That’s what we have to do in Philadelphia, right? Eastern Pennsylvania is amazing; we get great produce. But winter is very difficult to maneuver. So we have to use different spices and make it our take on Israeli food.

For example, pumpkin. For the next four months, pumpkin is going to be really big. So we’ll take pumpkin, and we’ll cook it very, very slowly for a long time in our wood-burning oven. Then we’ll puree it. Then instead of using eggplant, we’ll use a bit of the flesh to make a pumpkin baba ganoush. Then we’ll take the rest of the puree and make bulgur, lamb and pumpkin dumplings that we stuff with pumpkin seeds, a bit of allspice, more ground lamb and smoked lamb’s tongue. Then we’ll fry them. It’s so good! We get to use all of the pumpkin, and we also get to express something that you wouldn’t necessarily find in Israel, but is still sort of Israeli.

After culinary school, you landed a job at Vetri, the famed Italian restaurant in Philadelphia. What led you to cooking food that more closely reflected your own life experiences?

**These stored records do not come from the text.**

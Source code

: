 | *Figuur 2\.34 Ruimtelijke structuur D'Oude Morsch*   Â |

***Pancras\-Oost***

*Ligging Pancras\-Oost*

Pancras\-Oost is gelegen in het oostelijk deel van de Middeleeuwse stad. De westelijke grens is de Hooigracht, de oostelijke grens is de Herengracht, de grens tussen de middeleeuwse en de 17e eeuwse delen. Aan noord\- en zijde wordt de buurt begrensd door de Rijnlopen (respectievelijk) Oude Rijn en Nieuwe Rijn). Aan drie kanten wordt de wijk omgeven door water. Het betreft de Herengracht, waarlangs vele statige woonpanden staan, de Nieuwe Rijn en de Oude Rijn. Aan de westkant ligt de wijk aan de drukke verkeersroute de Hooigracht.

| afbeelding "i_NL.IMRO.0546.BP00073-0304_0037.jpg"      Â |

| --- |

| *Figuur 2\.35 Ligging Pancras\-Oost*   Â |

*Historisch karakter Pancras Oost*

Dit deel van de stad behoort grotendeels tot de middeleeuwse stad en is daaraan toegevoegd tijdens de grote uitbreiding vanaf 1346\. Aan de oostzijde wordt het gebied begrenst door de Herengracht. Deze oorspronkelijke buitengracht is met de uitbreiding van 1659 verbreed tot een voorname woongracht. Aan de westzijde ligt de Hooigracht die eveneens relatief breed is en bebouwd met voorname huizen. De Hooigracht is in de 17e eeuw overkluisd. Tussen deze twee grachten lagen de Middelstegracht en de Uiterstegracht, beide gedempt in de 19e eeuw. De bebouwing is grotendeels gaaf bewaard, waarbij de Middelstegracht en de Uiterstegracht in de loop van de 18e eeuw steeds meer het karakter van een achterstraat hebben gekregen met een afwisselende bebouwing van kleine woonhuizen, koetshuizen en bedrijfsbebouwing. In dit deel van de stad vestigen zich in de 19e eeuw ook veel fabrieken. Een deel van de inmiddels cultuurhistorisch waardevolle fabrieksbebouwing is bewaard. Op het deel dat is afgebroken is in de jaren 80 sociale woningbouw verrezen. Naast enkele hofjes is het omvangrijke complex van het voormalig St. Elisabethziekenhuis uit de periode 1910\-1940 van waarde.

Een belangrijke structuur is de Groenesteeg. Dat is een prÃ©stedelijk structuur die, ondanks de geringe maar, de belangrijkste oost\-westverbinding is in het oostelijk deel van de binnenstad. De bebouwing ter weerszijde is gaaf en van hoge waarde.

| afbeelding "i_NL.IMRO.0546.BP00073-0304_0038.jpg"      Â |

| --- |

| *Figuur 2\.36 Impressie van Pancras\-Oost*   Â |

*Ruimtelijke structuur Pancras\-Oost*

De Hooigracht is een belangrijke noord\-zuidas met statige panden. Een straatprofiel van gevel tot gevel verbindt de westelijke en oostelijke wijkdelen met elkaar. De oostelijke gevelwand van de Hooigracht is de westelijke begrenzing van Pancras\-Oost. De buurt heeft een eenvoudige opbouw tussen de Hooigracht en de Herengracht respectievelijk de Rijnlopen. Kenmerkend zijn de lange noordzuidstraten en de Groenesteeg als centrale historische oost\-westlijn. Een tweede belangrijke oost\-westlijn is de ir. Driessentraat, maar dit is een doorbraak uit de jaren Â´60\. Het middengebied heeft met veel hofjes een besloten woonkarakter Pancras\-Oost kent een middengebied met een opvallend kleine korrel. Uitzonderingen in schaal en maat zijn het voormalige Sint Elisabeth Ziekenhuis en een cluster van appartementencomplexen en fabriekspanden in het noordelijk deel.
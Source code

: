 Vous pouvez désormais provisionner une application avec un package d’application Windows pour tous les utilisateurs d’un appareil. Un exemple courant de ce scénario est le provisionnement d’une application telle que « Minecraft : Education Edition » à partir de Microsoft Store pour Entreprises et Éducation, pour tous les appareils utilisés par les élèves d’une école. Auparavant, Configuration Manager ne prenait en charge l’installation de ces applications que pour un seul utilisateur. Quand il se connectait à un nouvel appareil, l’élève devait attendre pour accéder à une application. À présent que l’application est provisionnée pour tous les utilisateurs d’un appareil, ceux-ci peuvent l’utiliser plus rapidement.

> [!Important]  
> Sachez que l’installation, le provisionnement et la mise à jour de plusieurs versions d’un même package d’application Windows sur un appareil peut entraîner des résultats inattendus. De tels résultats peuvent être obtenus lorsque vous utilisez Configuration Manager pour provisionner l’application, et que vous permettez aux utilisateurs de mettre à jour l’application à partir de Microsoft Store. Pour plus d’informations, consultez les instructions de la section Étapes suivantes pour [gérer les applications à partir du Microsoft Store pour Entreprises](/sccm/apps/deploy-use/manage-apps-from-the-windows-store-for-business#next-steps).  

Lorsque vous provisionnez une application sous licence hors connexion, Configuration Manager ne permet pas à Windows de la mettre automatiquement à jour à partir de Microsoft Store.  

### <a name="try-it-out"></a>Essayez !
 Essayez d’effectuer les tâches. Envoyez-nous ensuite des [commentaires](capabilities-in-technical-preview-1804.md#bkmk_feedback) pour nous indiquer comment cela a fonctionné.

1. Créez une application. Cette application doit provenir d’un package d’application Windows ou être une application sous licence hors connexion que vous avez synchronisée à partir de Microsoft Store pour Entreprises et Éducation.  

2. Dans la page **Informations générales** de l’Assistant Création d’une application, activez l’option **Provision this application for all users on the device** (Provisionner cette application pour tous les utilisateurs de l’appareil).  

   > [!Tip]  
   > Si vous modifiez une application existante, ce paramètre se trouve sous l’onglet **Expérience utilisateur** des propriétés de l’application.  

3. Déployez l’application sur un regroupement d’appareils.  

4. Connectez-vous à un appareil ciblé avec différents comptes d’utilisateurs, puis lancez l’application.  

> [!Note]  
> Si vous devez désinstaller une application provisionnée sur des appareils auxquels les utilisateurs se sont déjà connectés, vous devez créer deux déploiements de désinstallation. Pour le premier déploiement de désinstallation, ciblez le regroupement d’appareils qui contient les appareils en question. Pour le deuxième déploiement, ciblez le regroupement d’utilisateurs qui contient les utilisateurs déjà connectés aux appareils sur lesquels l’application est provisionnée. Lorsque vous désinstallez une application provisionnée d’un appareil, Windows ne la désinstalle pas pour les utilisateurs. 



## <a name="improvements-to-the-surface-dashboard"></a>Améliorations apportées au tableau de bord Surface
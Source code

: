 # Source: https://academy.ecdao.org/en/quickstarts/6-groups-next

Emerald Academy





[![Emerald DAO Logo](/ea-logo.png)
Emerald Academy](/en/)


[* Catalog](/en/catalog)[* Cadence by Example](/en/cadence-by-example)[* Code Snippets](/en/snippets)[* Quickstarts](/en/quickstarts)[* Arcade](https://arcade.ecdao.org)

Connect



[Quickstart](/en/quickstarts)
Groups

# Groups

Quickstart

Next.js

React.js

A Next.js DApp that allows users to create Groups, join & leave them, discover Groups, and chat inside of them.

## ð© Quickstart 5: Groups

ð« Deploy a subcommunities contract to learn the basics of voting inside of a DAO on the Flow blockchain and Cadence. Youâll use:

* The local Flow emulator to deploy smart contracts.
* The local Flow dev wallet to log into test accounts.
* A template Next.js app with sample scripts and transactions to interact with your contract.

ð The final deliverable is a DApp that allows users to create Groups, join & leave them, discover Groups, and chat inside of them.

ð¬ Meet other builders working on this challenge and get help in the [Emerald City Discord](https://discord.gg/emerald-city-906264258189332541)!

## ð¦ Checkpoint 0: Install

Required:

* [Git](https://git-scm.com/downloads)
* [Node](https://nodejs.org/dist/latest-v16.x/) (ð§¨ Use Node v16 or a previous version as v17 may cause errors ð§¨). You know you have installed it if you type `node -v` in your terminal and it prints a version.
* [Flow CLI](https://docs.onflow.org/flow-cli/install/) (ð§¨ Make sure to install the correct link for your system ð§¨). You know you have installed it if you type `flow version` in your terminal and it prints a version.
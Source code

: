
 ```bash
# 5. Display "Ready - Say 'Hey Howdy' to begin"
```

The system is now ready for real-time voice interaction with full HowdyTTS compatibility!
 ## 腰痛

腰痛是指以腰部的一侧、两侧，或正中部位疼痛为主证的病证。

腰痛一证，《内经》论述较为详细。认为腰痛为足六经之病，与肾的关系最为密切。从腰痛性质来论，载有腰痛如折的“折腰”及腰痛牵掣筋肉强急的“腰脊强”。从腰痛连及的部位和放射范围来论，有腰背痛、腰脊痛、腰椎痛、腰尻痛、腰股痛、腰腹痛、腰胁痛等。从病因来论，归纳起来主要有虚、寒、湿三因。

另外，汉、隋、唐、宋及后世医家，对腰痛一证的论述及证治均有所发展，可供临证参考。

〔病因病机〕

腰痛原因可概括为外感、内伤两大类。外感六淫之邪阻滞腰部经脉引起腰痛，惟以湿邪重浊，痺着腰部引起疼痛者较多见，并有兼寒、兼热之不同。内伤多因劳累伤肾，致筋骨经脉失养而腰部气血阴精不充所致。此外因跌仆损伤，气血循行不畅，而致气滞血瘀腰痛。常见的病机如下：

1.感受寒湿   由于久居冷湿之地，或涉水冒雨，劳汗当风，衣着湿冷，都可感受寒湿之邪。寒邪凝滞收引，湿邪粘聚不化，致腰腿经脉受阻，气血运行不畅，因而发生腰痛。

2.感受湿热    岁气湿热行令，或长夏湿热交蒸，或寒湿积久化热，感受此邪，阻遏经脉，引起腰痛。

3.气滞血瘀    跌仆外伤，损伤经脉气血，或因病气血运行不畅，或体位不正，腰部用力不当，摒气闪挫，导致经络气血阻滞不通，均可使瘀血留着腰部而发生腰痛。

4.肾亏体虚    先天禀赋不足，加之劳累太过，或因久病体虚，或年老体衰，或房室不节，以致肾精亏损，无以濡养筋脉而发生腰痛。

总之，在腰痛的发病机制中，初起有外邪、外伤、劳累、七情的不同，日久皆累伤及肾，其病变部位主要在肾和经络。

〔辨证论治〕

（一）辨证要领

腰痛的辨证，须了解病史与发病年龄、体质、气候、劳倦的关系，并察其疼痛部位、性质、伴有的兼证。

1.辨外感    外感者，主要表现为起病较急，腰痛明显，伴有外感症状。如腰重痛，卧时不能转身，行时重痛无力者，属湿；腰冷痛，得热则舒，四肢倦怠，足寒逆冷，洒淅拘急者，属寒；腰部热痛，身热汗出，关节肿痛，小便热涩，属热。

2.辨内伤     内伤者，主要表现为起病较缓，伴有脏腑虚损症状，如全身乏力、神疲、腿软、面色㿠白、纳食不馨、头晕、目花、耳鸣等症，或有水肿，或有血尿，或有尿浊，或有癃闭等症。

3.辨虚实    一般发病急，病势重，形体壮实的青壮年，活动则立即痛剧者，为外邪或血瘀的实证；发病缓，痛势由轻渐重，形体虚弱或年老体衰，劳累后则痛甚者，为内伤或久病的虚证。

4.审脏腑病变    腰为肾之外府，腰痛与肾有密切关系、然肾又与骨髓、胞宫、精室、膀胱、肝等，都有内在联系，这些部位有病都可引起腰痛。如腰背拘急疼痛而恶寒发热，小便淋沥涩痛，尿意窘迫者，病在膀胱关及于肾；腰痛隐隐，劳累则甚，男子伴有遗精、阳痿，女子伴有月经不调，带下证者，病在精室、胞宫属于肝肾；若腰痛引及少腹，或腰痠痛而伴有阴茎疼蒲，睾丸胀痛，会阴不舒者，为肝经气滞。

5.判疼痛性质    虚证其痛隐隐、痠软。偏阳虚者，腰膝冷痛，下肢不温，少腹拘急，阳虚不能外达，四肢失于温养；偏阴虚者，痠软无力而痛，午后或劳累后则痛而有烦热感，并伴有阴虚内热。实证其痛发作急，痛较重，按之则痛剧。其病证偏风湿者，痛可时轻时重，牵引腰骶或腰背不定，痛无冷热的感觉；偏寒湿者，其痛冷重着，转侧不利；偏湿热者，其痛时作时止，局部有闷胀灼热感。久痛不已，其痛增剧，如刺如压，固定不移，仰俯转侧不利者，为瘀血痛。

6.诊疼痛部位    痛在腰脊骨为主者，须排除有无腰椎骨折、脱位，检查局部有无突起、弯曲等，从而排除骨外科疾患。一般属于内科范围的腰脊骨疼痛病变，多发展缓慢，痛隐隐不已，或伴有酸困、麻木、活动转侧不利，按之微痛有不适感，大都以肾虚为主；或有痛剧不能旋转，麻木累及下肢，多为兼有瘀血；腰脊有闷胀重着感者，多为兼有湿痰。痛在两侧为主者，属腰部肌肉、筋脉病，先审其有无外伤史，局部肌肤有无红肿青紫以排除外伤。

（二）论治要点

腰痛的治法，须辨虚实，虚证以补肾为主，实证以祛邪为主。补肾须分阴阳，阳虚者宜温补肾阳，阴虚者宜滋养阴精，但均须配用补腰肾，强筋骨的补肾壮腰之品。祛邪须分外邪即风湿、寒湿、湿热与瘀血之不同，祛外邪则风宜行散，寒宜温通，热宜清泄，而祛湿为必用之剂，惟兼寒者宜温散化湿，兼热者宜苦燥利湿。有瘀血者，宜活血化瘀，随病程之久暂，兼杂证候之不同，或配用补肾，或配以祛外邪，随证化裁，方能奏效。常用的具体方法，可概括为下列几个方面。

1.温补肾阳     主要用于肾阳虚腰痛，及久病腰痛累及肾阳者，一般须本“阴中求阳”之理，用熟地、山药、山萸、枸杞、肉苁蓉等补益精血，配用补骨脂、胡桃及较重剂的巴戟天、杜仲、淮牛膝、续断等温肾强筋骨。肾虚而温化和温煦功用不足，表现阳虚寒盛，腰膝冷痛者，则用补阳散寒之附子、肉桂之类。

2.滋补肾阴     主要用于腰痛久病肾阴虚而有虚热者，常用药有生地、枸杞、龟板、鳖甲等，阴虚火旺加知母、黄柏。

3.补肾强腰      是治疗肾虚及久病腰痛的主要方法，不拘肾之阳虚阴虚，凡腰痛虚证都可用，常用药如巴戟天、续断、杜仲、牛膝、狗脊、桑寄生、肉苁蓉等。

It wasn’t like I went to culinary school and went, “I’m going to cook Israeli food!” I wanted to cook European food and even Asian food. Then I’d go to Israel for a visit, and it was like you can’t walk down the street without being amazed and astounded by all the little kiosks, produce markets, spice shops and different restaurants.

Going into somebody’s home and having Shabbat dinner is the best example of that. You have so many different kinds of people in one little place. Even in families, you’ll have Yemenite and Moroccan together, or Tunisian and Hungarian, and that’s reflected in the cooking of every meal.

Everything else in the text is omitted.